Essay

UN Chronicle, Sept-Nov, 2003

In this most anxious period of human history, the subject of peace, above every other, commands the solemn attention of all men of reason and goodwill. Moreover on this particular occasion, marking the fiftieth anniversary of the Nobel Foundation, it is eminently fitting to speak of peace. No subject could be closer to my own heart, since I have the honour to speak as a member of the international Secretariat of the United Nations.

In these critical times--times which test to the utmost the good sense, the forbearance and the morality of every peace-loving people--it is not easy to speak of peace with either conviction or reassurance. True it is that statesmen the world over, exalting lofty concepts and noble ideals, pay homage to peace and freedom in a perpetual torrent of eloquent phrases. But the statesmen also speak darkly of the lurking threat of war, and the preparations for war ever intensify, while strife flares or threatens in many localities. The words used by statesmen in our day no longer have a common meaning. Perhaps they never had. Freedom, democracy, human rights, international morality, peace itself mean different things to different men. Words, in a constant flow of propaganda--itself an instrument of war--are employed to confuse, mislead and debase the common man. Democracy is prostituted to dignify enslavement; freedom and equality are held good for some men, but withheld from others by and in allegedly "democratic" societies; in "free" societies, so-called, individual human rights are severely denied; aggressive adventures are launched under the guise of "liberation".

Truth and morality are subverted by propaganda, on the cynical assumption that truth is whatever propaganda can induce people to believe. Truth and morality, therefore, become gravely weakened as defences against injustice and war. With what great insight did Voltaire, hating war enormously, declare: "War is the greatest of all crimes; and yet there is no aggressor who does not colour his crime with the pretext of justice."

Peoples everywhere wish and long for peace and freedom in their simplest and clearest connotations: an end to armed conflict and to the suppression of the inalienable rights of man. In a single generation, the peoples of the world have suffered the profound anguish of two catastrophic wars; they have had enough of war. Who could doubt that the people of Norway--ever peaceful, still deeply wounded from an unprovoked, savage Nazi aggression--wish peace? Who could doubt that all of the peoples of Europe--whose towns and cities, whose peaceful countrysides, have been mercilessly ravaged; whose fathers and sons, mothers and daughters, have been slaughtered and maimed in tragic numbers--wish peace? Who could sincerely doubt that the peoples of the Western hemisphere who in the common effort to save the world from barbaric tyranny came into the two world wars only reluctantly and at great sacrifice of human and material resources--wish peace? Who could doubt that the long-suffering masses of Asia and Africa wish peace? Who indeed could be so unseeing as not to realize that in modern war victory is illusory, that the harvest of war can be only misery, destruction and degradation?

If war should come, the peoples of the world would again be called upon to fight it, but they would not have willed it.

Statesmen and philosophers repeatedly have warned that some values--freedom, honour, self-respect--are higher than peace or life itself.
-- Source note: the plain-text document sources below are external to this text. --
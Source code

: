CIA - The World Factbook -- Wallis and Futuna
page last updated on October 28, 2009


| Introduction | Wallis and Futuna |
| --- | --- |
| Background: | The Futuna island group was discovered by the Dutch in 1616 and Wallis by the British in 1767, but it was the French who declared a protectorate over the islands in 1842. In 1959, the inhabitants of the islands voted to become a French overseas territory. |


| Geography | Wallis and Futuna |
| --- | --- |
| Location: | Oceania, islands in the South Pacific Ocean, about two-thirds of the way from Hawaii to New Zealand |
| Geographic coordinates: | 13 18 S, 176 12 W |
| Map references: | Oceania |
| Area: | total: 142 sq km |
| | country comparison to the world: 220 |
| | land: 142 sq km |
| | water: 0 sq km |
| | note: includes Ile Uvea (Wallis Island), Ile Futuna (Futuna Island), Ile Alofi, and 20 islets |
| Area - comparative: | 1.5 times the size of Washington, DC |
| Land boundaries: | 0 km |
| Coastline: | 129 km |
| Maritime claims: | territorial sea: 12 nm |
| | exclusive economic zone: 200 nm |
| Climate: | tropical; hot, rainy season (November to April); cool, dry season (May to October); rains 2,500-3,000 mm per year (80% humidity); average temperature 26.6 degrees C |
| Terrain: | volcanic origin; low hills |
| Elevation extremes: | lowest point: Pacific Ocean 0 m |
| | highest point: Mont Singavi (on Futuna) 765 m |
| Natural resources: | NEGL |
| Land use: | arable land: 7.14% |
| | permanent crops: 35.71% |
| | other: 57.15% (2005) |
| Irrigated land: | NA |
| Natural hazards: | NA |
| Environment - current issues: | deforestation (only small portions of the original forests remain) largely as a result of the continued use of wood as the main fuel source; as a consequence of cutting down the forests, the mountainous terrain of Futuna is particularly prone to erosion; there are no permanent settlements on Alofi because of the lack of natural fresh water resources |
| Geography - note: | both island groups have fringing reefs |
This may be true. Certainly, very many would hold that the loss of human dignity and self-respect, the chains of enslavement, are too high a price even for peace But the horrible realities of modern warfare scarcely afford even this fatal choice, There is only suicidal escape, not freedom, in the death and destruction of atomic war. This is mankind's great dilemma. The well-being and the hopes of the peoples of the world can never be served until peace, as well as freedom, honour and self-respect, is secure.

In these critical days, it is a high privilege and a most rewarding experience to be associated with the United Nations--the greatest peace effort in human history. Those who work in and with the Organization, perhaps inevitably, tend to develop a professional optimism with regard to the prospects for the United Nations and, therefore, to the prospects for peace. But there is also a sense of deep frustration, which flows from the knowledge that mankind could readily live in peace and freedom and good neighbourliness if there were but a minimum of will to do so. There is the ever-present, simple but stark truth that though the peoples long primarily for peace, they may be prodded by their leaders and Governments into needless war, which may at worst destroy them, at best lead them once again to barbarism.

The United Nations strives to be realistic. It understands well the frailties of man. It is realized that if there is to be peace in the world, it must be attained through men and with man, in his nature and mores, just about as he now is. Intensive effort is exerted to reach the hearts and minds of men with the vital pleas for peace and human understanding, to the end that human attitudes and relations may be steadily improved. But this is a process of international education, or better, education for international living, and it is at best gradual. Men change their attitudes and habits slowly and but grudgingly divorce their minds from fears, suspicions and prejudices.